Les négociations en vue de l’élaboration d’un plan visant à améliorer la compétitivité des chantiers de Saint-Nazaire vont pouvoir être lancées. Hier, la CFDT et la CFE-CGC ont donné leur accord en ce sens, la CGT y restant fermement opposée. Force Ouvrière, qui avait rencontré la veille la direction pour préciser sa position et obtenir des éclaircissements, a habilement joué la partie. Le syndicat a certes refusé de s’engager par écrit à signer un accord dont le contenu n’est pas encore connu, mais il a indiqué qu’il se rendrait bien à la table des négociations. Une ouverture suffisante pour permettre à la direction de solliciter à nouveau le Conseil d’administration de STX France afin d’obtenir l’autorisation de relancer les négociations avec MSC Cruises sur une base financière plus intéressante pour l’armateur italo-suisse. En jeu, il y a deux grands paquebots de 2000 cabines, livrables entre 2017 et 2019, avec une option pour deux unités supplémentaires.
Un plan global pour assurer la pérennité de l’entreprise
Afin de décrocher ce contrat majeur, STX France doit réduire ses prix et, pour demeurer bénéficiaire, diminuer dans le même temps ses coûts de production.
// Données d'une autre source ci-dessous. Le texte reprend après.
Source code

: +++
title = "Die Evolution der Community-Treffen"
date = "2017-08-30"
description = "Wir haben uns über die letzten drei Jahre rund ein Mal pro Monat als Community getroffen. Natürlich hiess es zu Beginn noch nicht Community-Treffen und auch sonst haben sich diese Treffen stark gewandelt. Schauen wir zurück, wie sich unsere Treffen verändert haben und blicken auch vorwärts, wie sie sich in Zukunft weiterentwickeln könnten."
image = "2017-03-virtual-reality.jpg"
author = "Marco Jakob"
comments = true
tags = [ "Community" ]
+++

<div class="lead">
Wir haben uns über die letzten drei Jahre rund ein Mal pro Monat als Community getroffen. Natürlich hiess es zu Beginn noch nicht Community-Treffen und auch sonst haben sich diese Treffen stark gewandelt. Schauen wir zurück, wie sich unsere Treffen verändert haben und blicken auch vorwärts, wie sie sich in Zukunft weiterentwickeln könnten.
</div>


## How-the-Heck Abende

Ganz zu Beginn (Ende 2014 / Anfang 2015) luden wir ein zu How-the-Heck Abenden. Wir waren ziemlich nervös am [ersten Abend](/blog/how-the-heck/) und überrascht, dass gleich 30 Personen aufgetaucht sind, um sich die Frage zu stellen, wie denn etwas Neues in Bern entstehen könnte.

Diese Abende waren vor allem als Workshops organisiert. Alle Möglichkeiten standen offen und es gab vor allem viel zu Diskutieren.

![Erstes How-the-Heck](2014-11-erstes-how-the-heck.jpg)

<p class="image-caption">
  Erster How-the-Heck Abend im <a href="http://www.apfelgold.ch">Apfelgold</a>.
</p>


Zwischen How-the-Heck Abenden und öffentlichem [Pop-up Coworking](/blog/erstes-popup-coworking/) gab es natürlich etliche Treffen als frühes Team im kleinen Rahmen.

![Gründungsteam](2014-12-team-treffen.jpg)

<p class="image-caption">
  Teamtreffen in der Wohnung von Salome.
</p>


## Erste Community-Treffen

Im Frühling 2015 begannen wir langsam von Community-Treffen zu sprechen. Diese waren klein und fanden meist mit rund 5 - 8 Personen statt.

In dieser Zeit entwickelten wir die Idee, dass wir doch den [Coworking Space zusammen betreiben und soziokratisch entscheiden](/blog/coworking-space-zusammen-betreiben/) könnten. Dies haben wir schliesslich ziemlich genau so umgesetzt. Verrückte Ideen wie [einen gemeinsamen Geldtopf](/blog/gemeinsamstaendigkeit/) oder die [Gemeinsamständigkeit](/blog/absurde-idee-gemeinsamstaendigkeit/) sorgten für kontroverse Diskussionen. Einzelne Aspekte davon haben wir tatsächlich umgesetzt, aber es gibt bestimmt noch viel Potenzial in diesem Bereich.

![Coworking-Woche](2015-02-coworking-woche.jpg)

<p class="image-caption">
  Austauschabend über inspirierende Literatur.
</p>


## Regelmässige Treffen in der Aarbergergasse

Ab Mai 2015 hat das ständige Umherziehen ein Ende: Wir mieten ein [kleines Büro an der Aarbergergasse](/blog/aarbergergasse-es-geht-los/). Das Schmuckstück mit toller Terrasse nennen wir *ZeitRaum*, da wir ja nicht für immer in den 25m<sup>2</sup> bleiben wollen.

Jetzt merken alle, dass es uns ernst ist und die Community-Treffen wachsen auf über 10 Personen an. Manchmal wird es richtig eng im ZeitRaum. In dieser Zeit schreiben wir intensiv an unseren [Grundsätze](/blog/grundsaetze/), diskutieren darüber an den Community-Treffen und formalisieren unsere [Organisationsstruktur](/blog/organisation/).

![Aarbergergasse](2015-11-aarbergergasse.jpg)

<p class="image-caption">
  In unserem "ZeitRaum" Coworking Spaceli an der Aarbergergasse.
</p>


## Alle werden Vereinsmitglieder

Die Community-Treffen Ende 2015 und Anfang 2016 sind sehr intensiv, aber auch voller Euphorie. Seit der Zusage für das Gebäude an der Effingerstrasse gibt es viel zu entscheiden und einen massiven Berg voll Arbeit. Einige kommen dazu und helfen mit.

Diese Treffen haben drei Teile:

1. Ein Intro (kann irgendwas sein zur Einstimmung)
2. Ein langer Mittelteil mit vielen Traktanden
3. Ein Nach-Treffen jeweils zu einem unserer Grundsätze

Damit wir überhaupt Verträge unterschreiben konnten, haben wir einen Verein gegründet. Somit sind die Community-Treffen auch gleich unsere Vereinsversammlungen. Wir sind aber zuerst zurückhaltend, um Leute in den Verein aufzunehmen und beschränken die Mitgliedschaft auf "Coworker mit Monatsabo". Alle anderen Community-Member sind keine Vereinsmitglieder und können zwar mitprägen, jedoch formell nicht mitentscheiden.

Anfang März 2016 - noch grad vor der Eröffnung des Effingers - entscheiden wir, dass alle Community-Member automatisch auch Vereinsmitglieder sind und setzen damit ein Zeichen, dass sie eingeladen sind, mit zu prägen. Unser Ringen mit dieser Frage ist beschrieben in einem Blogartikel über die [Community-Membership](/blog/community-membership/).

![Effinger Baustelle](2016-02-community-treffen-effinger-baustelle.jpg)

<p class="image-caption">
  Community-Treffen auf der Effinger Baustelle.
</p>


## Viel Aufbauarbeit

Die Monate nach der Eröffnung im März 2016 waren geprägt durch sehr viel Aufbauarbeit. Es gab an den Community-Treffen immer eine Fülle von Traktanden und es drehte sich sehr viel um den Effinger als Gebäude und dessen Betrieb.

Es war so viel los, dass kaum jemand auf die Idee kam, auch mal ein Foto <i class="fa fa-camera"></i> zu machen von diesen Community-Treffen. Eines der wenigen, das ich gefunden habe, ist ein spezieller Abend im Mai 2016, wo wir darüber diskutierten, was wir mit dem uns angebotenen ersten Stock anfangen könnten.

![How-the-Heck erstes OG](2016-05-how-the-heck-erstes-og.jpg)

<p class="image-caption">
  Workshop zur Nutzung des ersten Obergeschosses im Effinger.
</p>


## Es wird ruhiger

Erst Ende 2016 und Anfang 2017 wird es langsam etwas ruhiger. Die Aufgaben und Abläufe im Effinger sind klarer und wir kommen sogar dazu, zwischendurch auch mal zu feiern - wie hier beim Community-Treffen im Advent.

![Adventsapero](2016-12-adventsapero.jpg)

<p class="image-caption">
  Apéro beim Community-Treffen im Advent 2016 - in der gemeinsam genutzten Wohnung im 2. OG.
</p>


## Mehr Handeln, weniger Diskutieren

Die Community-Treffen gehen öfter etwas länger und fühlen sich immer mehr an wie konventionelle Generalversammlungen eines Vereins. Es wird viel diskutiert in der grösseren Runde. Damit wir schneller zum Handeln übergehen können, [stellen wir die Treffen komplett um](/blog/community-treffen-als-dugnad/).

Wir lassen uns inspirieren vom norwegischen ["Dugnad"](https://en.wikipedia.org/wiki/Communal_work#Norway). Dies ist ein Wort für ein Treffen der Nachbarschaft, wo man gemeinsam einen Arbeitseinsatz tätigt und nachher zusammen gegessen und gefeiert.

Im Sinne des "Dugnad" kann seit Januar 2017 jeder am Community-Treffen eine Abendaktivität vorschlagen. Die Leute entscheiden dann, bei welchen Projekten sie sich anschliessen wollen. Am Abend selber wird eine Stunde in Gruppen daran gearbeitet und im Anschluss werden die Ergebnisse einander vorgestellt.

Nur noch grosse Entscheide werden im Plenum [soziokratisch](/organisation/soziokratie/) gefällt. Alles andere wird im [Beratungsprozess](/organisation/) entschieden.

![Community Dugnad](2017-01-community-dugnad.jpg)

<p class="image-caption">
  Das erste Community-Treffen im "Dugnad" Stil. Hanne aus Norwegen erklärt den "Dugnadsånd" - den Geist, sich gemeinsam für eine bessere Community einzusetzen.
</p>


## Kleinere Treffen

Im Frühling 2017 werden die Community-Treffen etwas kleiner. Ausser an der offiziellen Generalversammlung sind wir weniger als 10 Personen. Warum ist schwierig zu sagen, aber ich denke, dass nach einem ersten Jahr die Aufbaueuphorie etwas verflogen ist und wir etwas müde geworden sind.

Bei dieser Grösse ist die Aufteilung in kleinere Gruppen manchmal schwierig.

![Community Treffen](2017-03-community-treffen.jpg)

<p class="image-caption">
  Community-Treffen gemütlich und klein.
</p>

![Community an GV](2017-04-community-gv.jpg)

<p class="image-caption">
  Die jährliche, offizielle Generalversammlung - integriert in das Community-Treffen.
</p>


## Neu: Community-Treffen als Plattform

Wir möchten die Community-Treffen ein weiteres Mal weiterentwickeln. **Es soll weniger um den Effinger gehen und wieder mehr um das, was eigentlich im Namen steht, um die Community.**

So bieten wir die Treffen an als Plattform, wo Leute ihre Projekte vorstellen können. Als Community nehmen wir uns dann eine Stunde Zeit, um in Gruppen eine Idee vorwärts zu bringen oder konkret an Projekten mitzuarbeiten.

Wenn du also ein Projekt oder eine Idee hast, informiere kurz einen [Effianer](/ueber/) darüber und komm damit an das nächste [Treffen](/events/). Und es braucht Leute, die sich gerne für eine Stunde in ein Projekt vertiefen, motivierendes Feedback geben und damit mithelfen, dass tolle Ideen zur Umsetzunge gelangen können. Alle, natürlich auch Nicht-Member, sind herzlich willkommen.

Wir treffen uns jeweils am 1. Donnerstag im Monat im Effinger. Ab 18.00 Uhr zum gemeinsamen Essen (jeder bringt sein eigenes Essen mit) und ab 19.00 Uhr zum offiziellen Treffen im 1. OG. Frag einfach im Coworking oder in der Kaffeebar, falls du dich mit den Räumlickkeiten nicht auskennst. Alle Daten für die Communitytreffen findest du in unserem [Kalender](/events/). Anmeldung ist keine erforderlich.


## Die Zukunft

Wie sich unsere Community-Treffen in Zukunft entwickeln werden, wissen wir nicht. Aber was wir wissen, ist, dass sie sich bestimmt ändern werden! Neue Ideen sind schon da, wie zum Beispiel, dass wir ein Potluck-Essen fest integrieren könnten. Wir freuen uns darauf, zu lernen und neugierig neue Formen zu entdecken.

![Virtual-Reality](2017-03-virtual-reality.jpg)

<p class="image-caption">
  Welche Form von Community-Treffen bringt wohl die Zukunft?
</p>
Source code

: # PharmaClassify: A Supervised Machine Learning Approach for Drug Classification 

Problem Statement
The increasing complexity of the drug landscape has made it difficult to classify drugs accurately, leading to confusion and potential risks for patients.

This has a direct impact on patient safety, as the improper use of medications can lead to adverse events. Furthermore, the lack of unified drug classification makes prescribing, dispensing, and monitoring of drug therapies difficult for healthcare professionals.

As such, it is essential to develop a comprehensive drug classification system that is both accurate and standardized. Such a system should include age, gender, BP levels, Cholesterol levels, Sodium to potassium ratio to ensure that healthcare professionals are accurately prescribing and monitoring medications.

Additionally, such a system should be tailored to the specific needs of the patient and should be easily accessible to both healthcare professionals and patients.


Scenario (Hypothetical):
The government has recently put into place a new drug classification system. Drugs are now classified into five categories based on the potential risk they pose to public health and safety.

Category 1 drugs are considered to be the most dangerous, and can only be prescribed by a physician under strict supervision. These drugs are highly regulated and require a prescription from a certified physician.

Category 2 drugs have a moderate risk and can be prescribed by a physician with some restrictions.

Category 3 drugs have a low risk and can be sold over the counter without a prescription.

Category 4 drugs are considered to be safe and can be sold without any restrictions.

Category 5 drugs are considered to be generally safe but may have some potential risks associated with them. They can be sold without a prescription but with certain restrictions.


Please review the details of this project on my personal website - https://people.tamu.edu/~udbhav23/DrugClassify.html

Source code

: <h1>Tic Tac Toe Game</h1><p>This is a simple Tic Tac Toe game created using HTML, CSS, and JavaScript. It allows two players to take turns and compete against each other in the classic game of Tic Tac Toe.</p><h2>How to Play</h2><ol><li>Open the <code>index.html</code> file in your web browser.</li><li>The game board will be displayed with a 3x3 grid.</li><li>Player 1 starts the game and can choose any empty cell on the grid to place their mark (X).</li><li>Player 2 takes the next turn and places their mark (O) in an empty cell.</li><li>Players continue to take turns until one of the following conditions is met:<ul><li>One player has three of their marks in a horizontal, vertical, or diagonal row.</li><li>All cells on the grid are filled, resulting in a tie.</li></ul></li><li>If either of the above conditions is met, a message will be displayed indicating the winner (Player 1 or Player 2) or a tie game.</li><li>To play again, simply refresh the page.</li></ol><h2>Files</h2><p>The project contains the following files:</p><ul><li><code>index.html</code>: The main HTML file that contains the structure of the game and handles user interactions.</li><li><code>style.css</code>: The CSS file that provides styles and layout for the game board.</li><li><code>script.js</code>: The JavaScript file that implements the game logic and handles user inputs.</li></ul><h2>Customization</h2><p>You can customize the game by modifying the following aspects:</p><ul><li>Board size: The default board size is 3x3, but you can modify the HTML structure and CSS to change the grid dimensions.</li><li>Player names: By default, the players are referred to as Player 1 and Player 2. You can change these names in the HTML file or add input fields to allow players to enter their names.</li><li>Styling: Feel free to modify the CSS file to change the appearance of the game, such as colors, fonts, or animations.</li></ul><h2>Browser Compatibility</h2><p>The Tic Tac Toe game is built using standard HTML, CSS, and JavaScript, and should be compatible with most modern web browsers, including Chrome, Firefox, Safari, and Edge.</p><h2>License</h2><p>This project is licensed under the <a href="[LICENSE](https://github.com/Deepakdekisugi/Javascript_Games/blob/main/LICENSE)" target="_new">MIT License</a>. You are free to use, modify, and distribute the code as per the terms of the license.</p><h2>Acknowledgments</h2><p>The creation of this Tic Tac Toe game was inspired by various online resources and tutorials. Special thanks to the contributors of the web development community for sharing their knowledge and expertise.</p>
Un différentiel qui doit non seulement servir à faire des offres plus attractives, mais également à donner des marges de manœuvre financières à l’entreprise, les gains escomptés devant par exemple servir à soutenir les investissements nécessaires à la politique de diversification, notamment dans l’éolien offshore. Le maintient de la trésorerie et une situation économique saine, qui passe par la rentabilité des projets, sont par ailleurs fondamentaux pour réussir à décrocher les financements nécessaires à la prise de grosses commandes. En somme, c’est l’avenir du chantier qui est en jeu. Car la situation, comme le rappelle la CFDT, demeure « critique » puisqu’une fois passé le paquebot géant Oasis 3, livrable en 2016, « nous n’avons plus rien en carnet et notre trésorerie s’épuise à maintenir un outil de travail, matériel et humain, sans suffisamment de commandes ».
FO dans le rôle d'arbitre
Concrètement, l’objectif est de réaliser annuellement 5 millions d’euros d’économies, à priori sur six ans, soit un gain global de 30 millions d’euros (la direction préfère parler d’une économie de 5% sur le coût du travail). Pour y parvenir, différentes mesures devront être mises en place, au travers desquelles les salariés seront appelés à faire des efforts. Pour que cet accord de compétitivité soit entériné, il faut légalement la signature d’un ou plusieurs organisations syndicales représentant plus de 30% des voix aux élections professionnelles. Mais, dans le même temps, une ou plusieurs organisations rassemblant au moins 50% des suffrages peuvent s’opposer à la signature d’un accord ou le dénoncer. Pour STX France, cela signifie que, seules, les signatures de la CFDT et de la CFE-CGC, qui comptabilisent 47.6%, ne sont pas suffisantes. L’adhésion de la CGT étant exclue, c’est Force Ouvrière qui se retrouve en position d’arbitre, étant en mesure de faire pencher la balance d’un côté comme de l’autre. « Force Ouvrière n’a jamais refusé d’aller à la table des négociations et, par le passé, nous avons démontré que nous savions signer des accords quand cela était nécessaire et dans l’intérêt des salariés. Cela dépend du contexte, de ce qui est proposé et de l’avis de nos syndiqués. Dans le cas présent, nous ne fermons pas toutes les portes mais nous ne les ouvrons pas non plus en grand. Il y a des choses à renégocier mais nous serons très attentifs », explique-t-on chez FO. Le syndicat, qui regrette le « retard » de certains investissements, pourtant sources de productivité, comme le très grand portique et le nouveau logiciel de conception et de gestion numérique des projets, refuse catégoriquement le « travail gratuit », en l’occurrence la proposition de la direction de faire travailler les salariés 20 minutes de plus chaque jour, sans compensation. De manière générale, FO estime que les gains peuvent être obtenus autrement que sur la masse salariale, par exemple sur l’organisation du travail.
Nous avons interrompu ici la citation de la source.